### Activity
Restate the listing word for word. Stop at the line that holds "Earthquake Eng. <https://doi.org/10.1007/s10518-017-0299-z>", include it, and leave out all pictures.

### Given data
^^^^^^^^^^^^^^^^
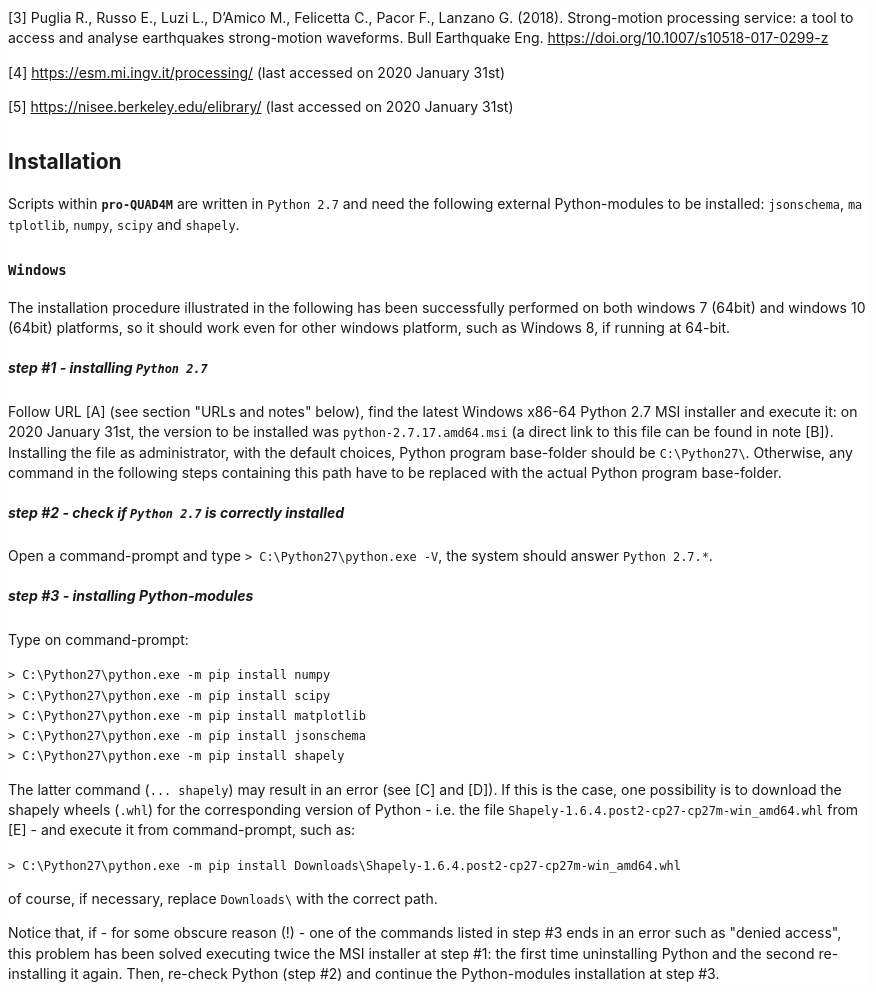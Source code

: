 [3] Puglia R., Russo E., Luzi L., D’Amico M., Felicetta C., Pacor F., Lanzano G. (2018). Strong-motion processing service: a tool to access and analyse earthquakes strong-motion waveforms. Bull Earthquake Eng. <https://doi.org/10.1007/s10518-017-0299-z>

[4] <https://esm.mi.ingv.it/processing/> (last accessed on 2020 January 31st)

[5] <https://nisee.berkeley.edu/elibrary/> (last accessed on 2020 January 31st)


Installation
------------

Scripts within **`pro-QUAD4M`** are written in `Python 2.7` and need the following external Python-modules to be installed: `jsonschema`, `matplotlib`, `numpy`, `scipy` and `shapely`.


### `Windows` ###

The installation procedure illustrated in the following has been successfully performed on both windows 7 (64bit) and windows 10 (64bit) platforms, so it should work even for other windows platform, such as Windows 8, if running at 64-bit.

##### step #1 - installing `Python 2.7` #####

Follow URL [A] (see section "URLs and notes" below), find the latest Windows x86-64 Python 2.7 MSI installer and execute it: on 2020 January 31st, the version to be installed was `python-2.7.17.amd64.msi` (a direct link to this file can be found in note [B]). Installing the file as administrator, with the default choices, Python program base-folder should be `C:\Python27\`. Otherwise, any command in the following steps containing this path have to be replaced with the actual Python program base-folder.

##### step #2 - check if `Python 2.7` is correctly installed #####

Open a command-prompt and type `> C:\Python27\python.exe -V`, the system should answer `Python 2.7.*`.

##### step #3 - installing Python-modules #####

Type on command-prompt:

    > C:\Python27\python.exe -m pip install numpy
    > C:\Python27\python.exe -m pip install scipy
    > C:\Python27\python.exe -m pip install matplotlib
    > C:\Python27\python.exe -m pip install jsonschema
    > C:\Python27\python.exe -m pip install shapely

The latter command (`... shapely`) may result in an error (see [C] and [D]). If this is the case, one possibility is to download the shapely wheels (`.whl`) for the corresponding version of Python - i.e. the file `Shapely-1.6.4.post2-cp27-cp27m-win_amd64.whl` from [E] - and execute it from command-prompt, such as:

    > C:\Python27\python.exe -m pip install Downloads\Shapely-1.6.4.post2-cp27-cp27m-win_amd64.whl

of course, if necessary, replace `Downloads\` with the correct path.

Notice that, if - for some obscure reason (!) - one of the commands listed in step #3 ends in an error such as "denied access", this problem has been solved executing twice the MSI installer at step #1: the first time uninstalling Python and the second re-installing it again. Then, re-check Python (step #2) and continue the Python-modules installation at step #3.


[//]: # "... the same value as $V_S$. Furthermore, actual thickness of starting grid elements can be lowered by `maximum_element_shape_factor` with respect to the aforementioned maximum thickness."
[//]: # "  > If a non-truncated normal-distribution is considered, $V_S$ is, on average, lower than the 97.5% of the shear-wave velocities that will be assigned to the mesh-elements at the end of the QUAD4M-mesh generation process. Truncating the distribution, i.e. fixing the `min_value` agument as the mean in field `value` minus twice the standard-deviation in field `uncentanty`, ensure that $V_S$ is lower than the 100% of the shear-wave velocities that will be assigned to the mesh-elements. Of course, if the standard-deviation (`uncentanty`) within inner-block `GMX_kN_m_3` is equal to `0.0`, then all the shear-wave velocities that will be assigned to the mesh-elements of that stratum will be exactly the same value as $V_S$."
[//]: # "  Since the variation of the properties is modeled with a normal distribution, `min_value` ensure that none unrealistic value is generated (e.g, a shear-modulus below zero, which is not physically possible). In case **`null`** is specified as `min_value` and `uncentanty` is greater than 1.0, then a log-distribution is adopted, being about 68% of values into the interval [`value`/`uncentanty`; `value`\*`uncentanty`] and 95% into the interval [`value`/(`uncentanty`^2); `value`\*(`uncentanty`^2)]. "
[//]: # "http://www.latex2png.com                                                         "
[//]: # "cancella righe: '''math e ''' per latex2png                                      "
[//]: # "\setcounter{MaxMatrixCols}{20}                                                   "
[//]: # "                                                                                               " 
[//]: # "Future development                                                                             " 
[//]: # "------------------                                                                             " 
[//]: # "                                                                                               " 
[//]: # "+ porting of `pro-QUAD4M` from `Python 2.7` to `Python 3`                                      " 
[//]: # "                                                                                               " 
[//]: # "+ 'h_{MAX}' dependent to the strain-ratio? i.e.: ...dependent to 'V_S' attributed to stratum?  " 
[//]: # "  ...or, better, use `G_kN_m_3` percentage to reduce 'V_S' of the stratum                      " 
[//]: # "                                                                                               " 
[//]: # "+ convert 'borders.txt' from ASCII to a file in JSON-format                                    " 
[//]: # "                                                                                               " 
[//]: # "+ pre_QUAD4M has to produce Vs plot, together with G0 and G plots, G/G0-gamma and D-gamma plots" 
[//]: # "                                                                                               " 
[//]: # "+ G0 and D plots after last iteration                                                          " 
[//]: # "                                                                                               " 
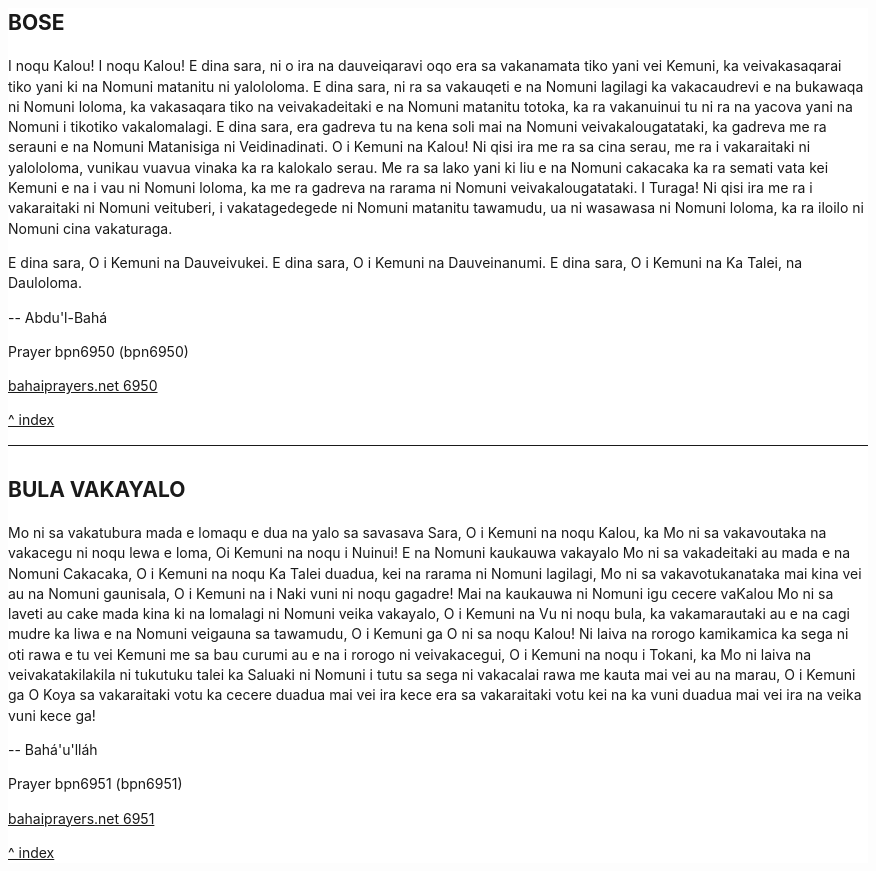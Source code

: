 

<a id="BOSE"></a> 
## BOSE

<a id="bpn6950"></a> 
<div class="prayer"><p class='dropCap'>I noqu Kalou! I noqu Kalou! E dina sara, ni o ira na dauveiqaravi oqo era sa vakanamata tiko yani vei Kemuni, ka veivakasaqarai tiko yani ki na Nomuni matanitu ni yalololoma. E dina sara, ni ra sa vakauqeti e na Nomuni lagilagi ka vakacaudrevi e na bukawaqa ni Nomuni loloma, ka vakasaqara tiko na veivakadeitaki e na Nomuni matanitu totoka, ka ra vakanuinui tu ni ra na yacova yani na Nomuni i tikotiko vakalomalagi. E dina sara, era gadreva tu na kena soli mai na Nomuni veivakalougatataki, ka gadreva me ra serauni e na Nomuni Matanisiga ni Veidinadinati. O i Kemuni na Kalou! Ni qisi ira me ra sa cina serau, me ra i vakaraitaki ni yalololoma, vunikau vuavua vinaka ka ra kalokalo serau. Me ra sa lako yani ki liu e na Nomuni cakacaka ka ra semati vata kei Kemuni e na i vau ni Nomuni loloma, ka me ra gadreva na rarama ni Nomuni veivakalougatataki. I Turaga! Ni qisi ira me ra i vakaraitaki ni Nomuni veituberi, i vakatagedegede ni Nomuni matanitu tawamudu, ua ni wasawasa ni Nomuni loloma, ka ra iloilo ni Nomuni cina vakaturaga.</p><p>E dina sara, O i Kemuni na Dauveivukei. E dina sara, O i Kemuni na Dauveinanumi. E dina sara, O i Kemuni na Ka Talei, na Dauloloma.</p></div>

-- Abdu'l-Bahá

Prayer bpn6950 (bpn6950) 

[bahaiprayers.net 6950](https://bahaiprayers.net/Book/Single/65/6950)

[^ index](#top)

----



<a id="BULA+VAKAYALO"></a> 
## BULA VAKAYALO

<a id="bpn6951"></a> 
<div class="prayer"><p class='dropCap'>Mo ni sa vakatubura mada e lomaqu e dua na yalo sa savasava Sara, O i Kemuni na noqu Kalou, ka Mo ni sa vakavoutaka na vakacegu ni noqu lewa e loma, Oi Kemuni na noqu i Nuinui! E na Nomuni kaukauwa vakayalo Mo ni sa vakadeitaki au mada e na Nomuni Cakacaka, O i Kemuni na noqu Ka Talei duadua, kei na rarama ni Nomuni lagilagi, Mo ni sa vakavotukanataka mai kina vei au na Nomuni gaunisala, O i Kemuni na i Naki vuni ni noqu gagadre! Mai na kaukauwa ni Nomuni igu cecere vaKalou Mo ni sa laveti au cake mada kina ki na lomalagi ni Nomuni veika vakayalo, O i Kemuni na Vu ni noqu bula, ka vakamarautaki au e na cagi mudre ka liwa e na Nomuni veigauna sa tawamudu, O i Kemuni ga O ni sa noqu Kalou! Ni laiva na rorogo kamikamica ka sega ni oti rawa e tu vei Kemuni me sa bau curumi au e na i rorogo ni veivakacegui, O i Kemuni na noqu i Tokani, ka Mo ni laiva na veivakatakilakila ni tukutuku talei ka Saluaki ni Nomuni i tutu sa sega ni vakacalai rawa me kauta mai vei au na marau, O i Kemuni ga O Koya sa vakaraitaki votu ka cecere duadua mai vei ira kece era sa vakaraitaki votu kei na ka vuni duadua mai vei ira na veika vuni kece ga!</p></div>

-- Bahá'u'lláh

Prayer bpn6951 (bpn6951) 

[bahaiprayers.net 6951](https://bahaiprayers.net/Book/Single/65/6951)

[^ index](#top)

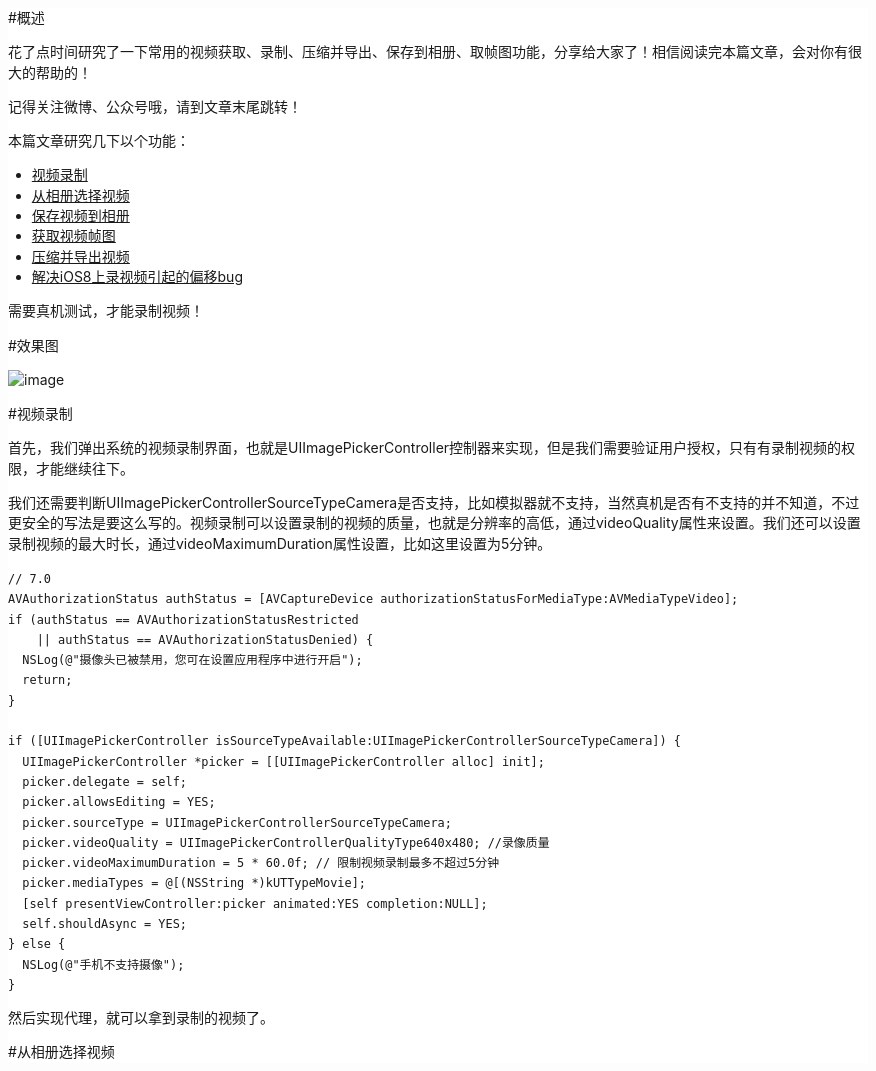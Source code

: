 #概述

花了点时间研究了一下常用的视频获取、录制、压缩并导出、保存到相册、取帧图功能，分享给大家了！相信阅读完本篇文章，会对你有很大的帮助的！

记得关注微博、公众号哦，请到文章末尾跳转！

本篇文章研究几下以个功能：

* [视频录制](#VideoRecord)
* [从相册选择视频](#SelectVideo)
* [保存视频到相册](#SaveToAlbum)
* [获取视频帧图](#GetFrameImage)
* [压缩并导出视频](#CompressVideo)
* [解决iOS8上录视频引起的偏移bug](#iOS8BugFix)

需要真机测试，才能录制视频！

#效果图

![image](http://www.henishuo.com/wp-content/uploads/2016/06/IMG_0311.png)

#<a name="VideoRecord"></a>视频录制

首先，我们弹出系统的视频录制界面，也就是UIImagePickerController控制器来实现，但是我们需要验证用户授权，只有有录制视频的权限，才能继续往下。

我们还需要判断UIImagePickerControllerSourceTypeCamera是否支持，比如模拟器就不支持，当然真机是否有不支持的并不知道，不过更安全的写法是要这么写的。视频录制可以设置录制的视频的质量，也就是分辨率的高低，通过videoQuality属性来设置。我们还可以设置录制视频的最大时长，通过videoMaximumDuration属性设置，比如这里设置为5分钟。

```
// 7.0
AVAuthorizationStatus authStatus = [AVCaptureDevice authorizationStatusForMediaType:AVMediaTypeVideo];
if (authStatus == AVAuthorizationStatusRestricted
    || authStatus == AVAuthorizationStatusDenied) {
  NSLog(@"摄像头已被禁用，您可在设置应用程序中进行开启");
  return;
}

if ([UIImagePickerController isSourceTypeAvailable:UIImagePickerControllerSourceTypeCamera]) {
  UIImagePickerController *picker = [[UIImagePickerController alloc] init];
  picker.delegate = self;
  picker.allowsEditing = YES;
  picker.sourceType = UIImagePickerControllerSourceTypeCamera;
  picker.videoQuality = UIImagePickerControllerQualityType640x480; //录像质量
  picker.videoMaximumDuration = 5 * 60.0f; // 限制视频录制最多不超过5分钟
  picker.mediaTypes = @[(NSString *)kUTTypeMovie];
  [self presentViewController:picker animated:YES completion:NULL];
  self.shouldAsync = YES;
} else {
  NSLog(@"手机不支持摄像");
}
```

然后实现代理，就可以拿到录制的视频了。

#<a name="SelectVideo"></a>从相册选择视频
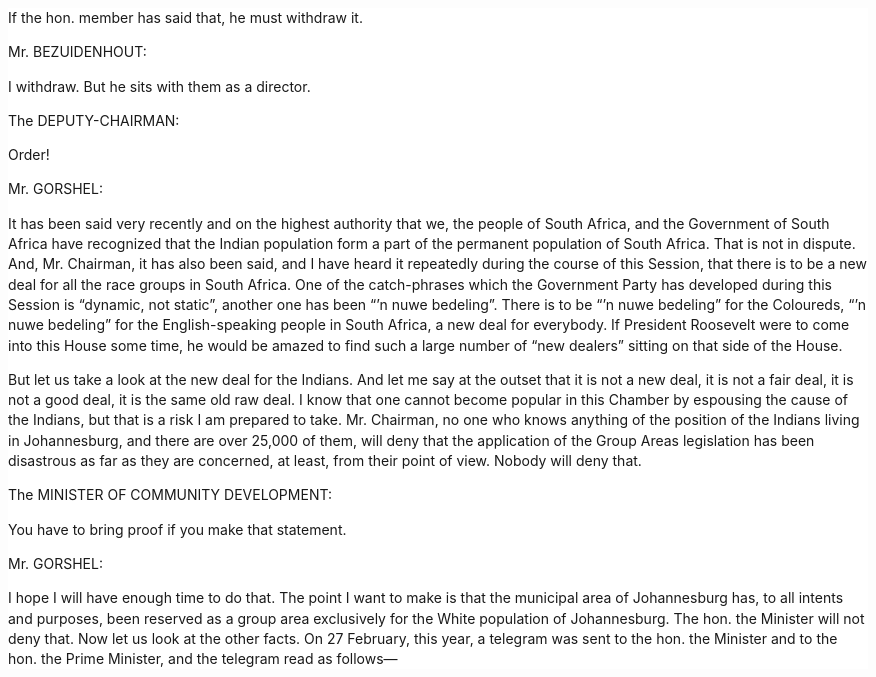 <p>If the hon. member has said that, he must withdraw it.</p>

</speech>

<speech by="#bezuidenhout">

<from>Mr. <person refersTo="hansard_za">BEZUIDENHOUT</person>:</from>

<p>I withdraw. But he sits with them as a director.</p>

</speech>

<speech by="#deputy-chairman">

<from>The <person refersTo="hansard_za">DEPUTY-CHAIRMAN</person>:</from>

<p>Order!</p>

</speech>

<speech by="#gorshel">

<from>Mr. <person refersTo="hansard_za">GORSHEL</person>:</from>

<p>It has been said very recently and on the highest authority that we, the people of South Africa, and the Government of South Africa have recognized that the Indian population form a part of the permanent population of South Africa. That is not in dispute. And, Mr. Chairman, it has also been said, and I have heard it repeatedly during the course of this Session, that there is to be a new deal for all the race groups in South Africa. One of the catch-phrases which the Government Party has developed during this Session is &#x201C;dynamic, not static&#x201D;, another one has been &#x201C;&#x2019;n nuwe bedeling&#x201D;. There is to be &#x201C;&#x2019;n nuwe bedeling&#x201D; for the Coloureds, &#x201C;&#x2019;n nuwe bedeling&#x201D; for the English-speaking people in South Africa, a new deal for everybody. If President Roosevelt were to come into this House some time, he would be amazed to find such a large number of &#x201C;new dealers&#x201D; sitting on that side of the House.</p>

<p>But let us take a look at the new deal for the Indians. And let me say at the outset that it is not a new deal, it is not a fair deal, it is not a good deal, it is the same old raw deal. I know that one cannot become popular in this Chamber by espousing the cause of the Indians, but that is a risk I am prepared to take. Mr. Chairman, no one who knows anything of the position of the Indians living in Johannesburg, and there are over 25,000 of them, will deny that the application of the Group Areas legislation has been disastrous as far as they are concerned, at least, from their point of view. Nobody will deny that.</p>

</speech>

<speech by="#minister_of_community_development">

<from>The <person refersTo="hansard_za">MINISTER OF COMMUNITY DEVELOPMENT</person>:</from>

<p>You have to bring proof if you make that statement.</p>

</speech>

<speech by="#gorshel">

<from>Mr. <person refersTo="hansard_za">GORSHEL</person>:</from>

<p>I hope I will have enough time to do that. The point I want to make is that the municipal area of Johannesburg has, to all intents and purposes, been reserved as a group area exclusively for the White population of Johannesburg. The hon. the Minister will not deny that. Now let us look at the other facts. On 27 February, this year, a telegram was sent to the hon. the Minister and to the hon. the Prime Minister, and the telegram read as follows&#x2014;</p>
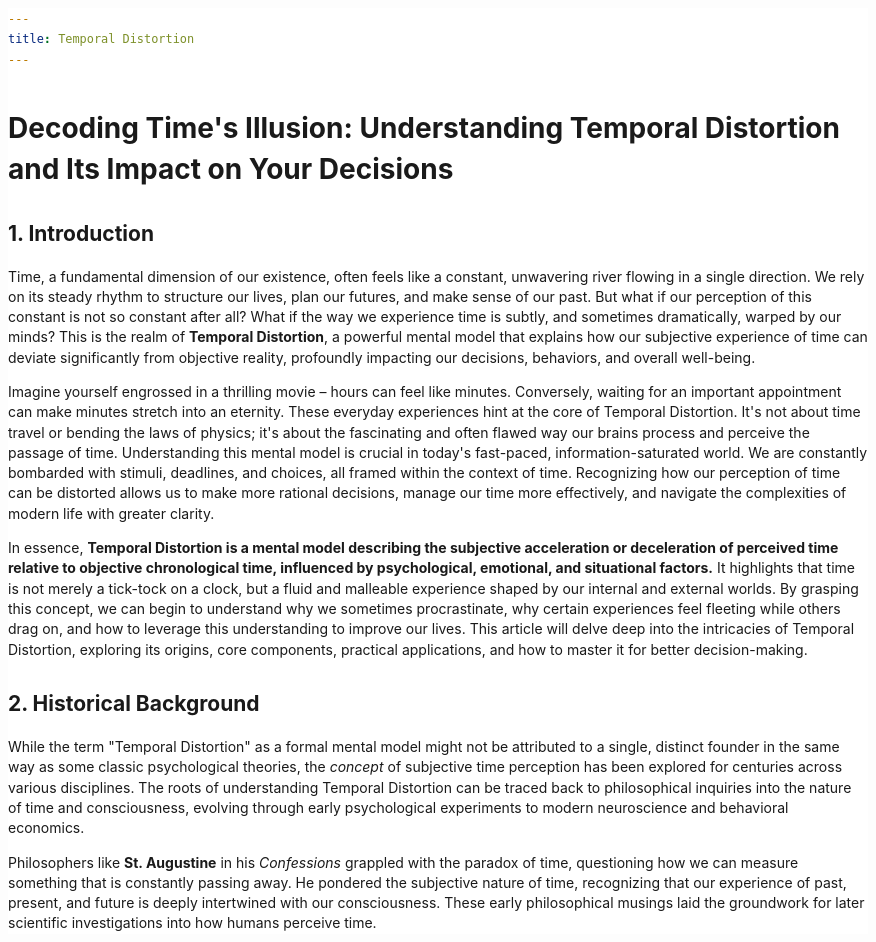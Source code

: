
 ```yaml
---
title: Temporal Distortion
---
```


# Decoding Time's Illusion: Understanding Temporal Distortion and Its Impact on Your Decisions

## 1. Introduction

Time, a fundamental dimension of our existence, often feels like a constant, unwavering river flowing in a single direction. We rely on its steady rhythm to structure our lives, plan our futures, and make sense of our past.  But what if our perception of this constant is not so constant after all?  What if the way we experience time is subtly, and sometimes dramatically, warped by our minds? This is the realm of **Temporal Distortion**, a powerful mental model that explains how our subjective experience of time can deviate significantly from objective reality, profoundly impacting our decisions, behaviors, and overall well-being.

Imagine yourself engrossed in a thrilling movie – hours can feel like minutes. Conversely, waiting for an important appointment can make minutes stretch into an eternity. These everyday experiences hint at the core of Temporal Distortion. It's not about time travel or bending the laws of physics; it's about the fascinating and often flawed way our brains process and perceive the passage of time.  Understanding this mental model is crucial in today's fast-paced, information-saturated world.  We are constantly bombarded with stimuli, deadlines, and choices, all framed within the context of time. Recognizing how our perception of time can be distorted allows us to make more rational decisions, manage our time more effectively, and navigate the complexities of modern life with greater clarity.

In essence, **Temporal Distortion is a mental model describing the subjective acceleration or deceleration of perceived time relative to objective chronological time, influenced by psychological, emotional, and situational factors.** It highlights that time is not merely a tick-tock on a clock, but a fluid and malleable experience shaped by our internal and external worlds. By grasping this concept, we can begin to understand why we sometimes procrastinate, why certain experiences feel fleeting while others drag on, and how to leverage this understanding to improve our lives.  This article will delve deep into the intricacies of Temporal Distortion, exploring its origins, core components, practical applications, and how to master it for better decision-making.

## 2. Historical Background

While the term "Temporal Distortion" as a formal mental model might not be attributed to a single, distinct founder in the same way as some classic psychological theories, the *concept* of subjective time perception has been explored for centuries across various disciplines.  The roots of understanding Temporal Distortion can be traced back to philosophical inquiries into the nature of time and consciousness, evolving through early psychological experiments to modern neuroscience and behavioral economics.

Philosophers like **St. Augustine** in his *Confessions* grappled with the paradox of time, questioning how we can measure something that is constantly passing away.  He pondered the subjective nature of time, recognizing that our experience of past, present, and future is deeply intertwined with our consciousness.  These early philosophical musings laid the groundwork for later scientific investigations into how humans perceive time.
^^^^^^^^^^^^^^^^
### Task output
Source code

: [3] Puglia R., Russo E., Luzi L., D’Amico M., Felicetta C., Pacor F., Lanzano G. (2018). Strong-motion processing service: a tool to access and analyse earthquakes strong-motion waveforms. Bull Earthquake Eng. <https://doi.org/10.1007/s10518-017-0299-z>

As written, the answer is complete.